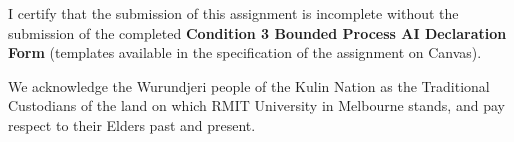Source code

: \documentclass[a4paper, table, 11pt]{article}
\begin{document}
I certify that the submission of this assignment is incomplete without the submission of the completed \textbf{Condition 3 Bounded Process AI Declaration Form} (templates available in the specification of the assignment on Canvas).

\begin{acks}
We acknowledge the Wurundjeri people of the Kulin Nation as the Traditional Custodians of the land on which RMIT University in Melbourne stands, and pay respect to their Elders past and present.
\end{acks}






\appendix %

\end{document}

------

- _Task directions_
Repeat the entries exactly, without pictures.

- _Result_
Source code

: \documentclass[a4paper, table, 11pt]{article}
\begin{document}
I certify that the submission of this assignment is incomplete without the submission of the completed \textbf{Condition 3 Bounded Process AI Declaration Form} (templates available in the specification of the assignment on Canvas).

\begin{acks}
We acknowledge the Wurundjeri people of the Kulin Nation as the Traditional Custodians of the land on which RMIT University in Melbourne stands, and pay respect to their Elders past and present.
\end{acks}






\appendix %

\end{document}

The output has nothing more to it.